That thought continued as I went down the stock area by area. The recoil pad (a Browning Inflex) felt very good; better than I expected on a moderately priced stock. The 6 M-lock inserts (2 left, 2 right, and 2 bottom) are very nicely fitted and the stock fore end has been specifically designed to accommodate the relief underneath the inserts. The adjustable cheek piece is Grayboe’s own design: much easier to manufacture and a big departure from the norm. I had been wary when I saw some pictures of the prototypes as they had no guide rods and I did not see how you could keep it from rocking. In the production version they have added a single guide rod to the design and it is rock solid. It left me wondering why nobody had tried it before. The more I thought about it, the more I realized that our designs in the way of cheek pieces basically come down to what is easy to do in wood. The Grayboe’s new design would not work in wood but is pretty easy to do with any molded material. I am actually a little surprised that something like this was not developed earlier given how much easier, and less time consuming, it is to do in any molded stock than a traditional cheek piece. In fact, many molded stocks actually use the exact cheek piece hardware that was originally designed to be put in a wood stock and is still used on wood stocks. Putting this hardware in a hand lay up composite stock, for instance, is not the easiest thing to do since the shell and fill body of the composite stock is very different than the structure of wood. All that being said, although the Grayboe system is as good as most traditional cheek systems, it does not have the quick removal or lateral adjust of the better systems such as the Warner.
Dimensions and Measurements
Grayboe’s website is pretty sparse to start with and compounds that with being a bit nebulous, so I was not sure of really any of the specs when I received the stock. Here is what I have measured:
– Weight: 58.3oz (3.64lbs) This is basically exactly what a McMillan A5 adjustable fiberglass stock averages
– Recoil lug slot thickness: 0.3565″
– Recoil lug slot depth: 0.5455″
– Recoil lug slot width: 1.34″
* Note: The back of the recoil slot is a little rounded at the edges. If your custom action has a full width recoil lug, it will not totally center on the action holes without inletting the recoil lug slot edges some.
– Barrel channel width at stock front end: 1.034″
* Note: The fit on a Sendero contour barrel is perfect.
– Width of fore end: 2.524″
– Inlet: M5, Grayboe sells a Mesa Precision arms one but you can use any. DBM is not included with stock.

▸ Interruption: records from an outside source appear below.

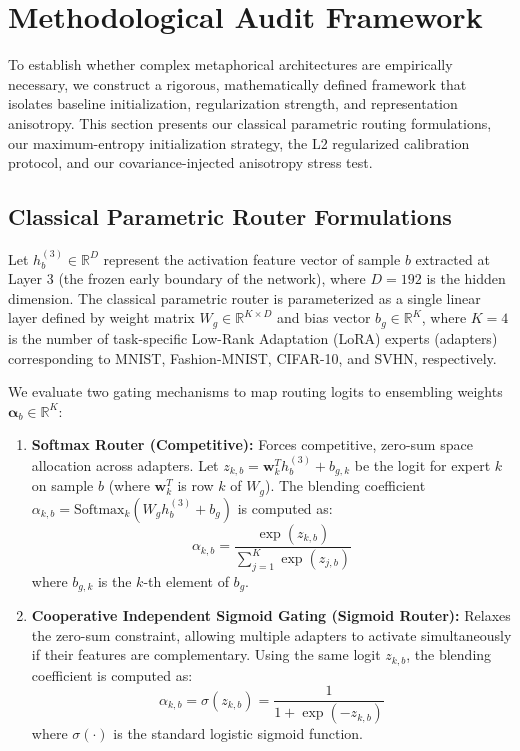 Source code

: \section{Methodological Audit Framework}
\label{sec:methodology}

To establish whether complex metaphorical architectures are empirically necessary, we construct a rigorous, mathematically defined framework that isolates baseline initialization, regularization strength, and representation anisotropy. This section presents our classical parametric routing formulations, our maximum-entropy initialization strategy, the L2 regularized calibration protocol, and our covariance-injected anisotropy stress test.

\subsection{Classical Parametric Router Formulations}
Let $h_b^{(3)} \in \mathbb{R}^D$ represent the activation feature vector of sample $b$ extracted at Layer 3 (the frozen early boundary of the network), where $D = 192$ is the hidden dimension. The classical parametric router is parameterized as a single linear layer defined by weight matrix $W_g \in \mathbb{R}^{K \times D}$ and bias vector $b_g \in \mathbb{R}^K$, where $K = 4$ is the number of task-specific Low-Rank Adaptation (LoRA) experts (adapters) corresponding to MNIST, Fashion-MNIST, CIFAR-10, and SVHN, respectively.

We evaluate two gating mechanisms to map routing logits to ensembling weights $\boldsymbol{\alpha}_b \in \mathbb{R}^K$:
\begin{enumerate}
    \item \textbf{Softmax Router (Competitive):} Forces competitive, zero-sum space allocation across adapters. Let $z_{k, b} = \mathbf{w}_k^T h_b^{(3)} + b_{g, k}$ be the logit for expert $k$ on sample $b$ (where $\mathbf{w}_k^T$ is row $k$ of $W_g$). The blending coefficient $\alpha_{k, b} = \text{Softmax}_k( W_g h_b^{(3)} + b_g )$ is computed as:
    \begin{equation}
        \alpha_{k, b} = \frac{\exp(z_{k, b})}{\sum_{j=1}^K \exp(z_{j, b})}
    \end{equation}
    where $b_{g, k}$ is the $k$-th element of $b_g$.
    \item \textbf{Cooperative Independent Sigmoid Gating (Sigmoid Router):} Relaxes the zero-sum constraint, allowing multiple adapters to activate simultaneously if their features are complementary. Using the same logit $z_{k, b}$, the blending coefficient is computed as:
    \begin{equation}
        \alpha_{k, b} = \sigma\left( z_{k, b} \right) = \frac{1}{1 + \exp\left( - z_{k, b} \right)}
    \end{equation}
    where $\sigma(\cdot)$ is the standard logistic sigmoid function.
\end{enumerate}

– It has a bubble level in the stock
– LOP range (with included parts and stock rem trigger) 12.5″ – 13.885″ with 5x .277″ spacers. Presumably, you could get more spacers and longer machine screws.
– Paint is Polane T 2 part polyurethane. The stock can be painted with Cerakote and baked at 400 for 20min without a problem.

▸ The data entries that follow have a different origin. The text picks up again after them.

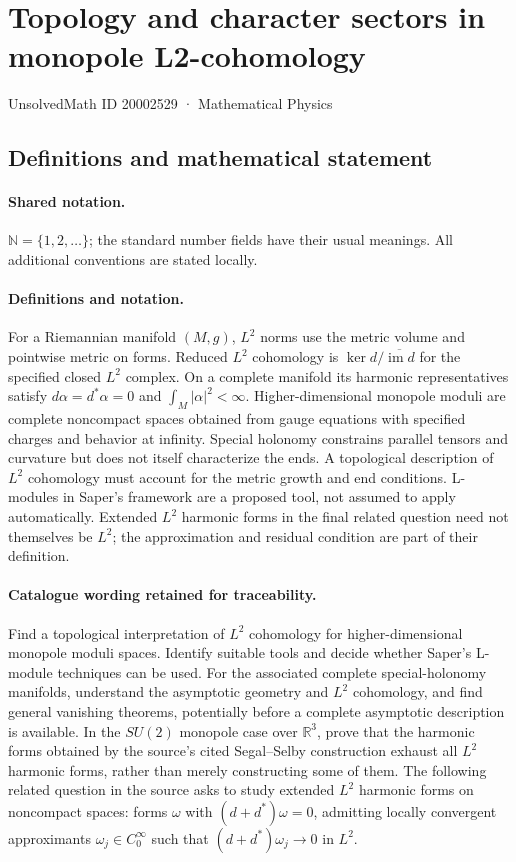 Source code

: \documentclass[11pt]{article}
\begin{document}
\setcounter{section}{20002528}
\section{Topology and character sectors in monopole L2-cohomology}\label{20002529}
{\small UnsolvedMath ID 20002529 · Mathematical Physics}
\subsection{Definitions and mathematical statement}

\paragraph{Shared notation.}$\mathbb N=\{1,2,\ldots\}$; the standard number fields have their usual meanings. All additional conventions are stated locally.


\paragraph{Definitions and notation.}For a Riemannian manifold $(M,g)$, $L^2$ norms use the metric volume and pointwise metric on forms. Reduced $L^2$ cohomology is $\ker d/\overline{\operatorname{im}d}$ for the specified closed $L^2$ complex. On a complete manifold its harmonic representatives satisfy $d\alpha=d^*\alpha=0$ and $\int_M|\alpha|^2<\infty$. Higher-dimensional monopole moduli are complete noncompact spaces obtained from gauge equations with specified charges and behavior at infinity. Special holonomy constrains parallel tensors and curvature but does not itself characterize the ends. A topological description of $L^2$ cohomology must account for the metric growth and end conditions. L-modules in Saper’s framework are a proposed tool, not assumed to apply automatically. Extended $L^2$ harmonic forms in the final related question need not themselves be $L^2$; the approximation and residual condition are part of their definition.

\paragraph{Catalogue wording retained for traceability.}
Find a topological interpretation of $L^2$ cohomology for higher-dimensional monopole moduli spaces. Identify suitable tools and decide whether Saper’s L-module techniques can be used. For the associated complete special-holonomy manifolds, understand the asymptotic geometry and $L^2$ cohomology, and find general vanishing theorems, potentially before a complete asymptotic description is available. In the $SU(2)$ monopole case over $\mathbb R^3$, prove that the harmonic forms obtained by the source's cited Segal--Selby construction exhaust all $L^2$ harmonic forms, rather than merely constructing some of them. The following related question in the source asks to study extended $L^2$ harmonic forms on noncompact spaces: forms $\omega$ with $(d+d^*)\omega=0$, admitting locally convergent approximants $\omega_j\in C_0^\infty$ such that $(d+d^*)\omega_j\to0$ in $L^2$.
\end{document}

I have found the strength, stiffness, and feel of the Grayboe to be excellent. The spacing of the pillars and their depth was also perfect, as was the bottom metal fit. Fit on my Kelbly action was not drop-in and it will not be so on many custom actions. Custom actions have some variance in many dimensions. In the case of my Kelbly, it uses a trigger hanger, a wider trapezoidal recoil lug, and a longer ejection port. Accommodating each of these required some removal of stock material.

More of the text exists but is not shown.